[Data entries]
▶
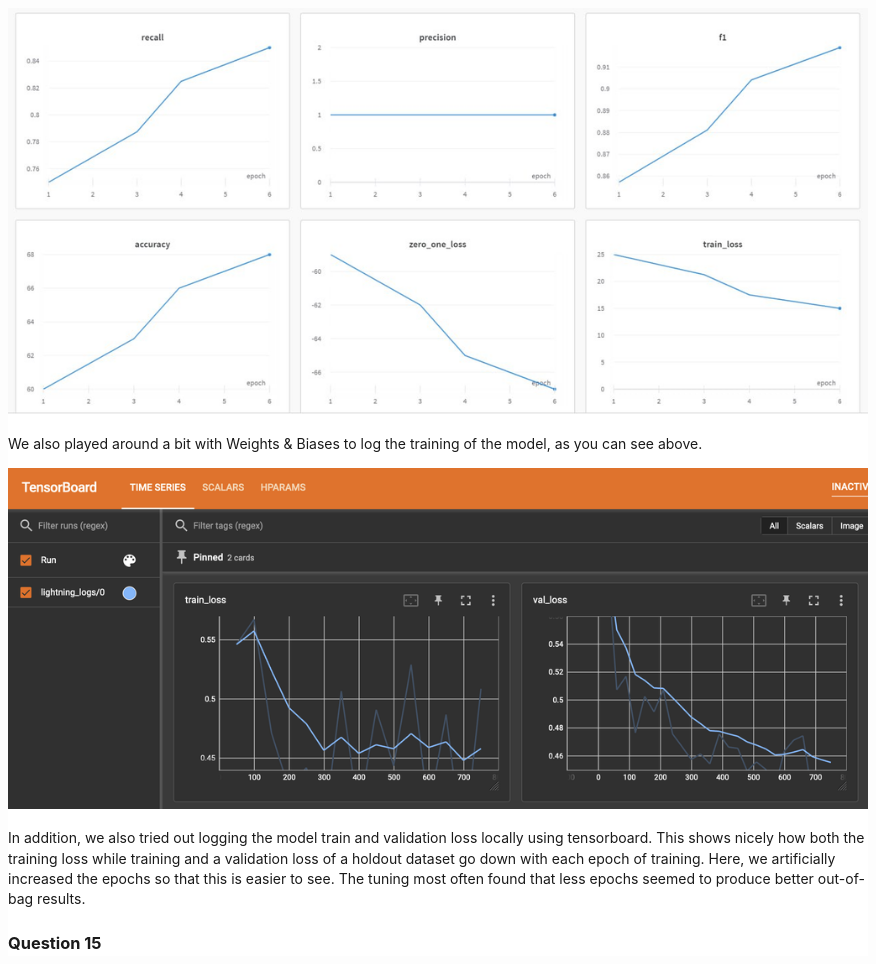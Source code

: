 ![WandB](figures/wandb.jpg)

We also played around a bit with Weights & Biases to log the training of the model, as you can see above.

![Tensorboard](figures/tensorboard.png)

In addition, we also tried out logging the model train and validation loss locally using tensorboard. This shows nicely how both the training loss while training and a validation loss of a holdout dataset go down with each epoch of training. Here, we artificially increased the epochs so that this is easier to see. The tuning most often found that less epochs seemed to produce better out-of-bag results.


### Question 15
◀
WHAT IS EXPECTED
What lines above contain the word "figures"? Please copy each one.

SOLUTION
: ![WandB](figures/wandb.jpg)
![Tensorboard](figures/tensorboard.png)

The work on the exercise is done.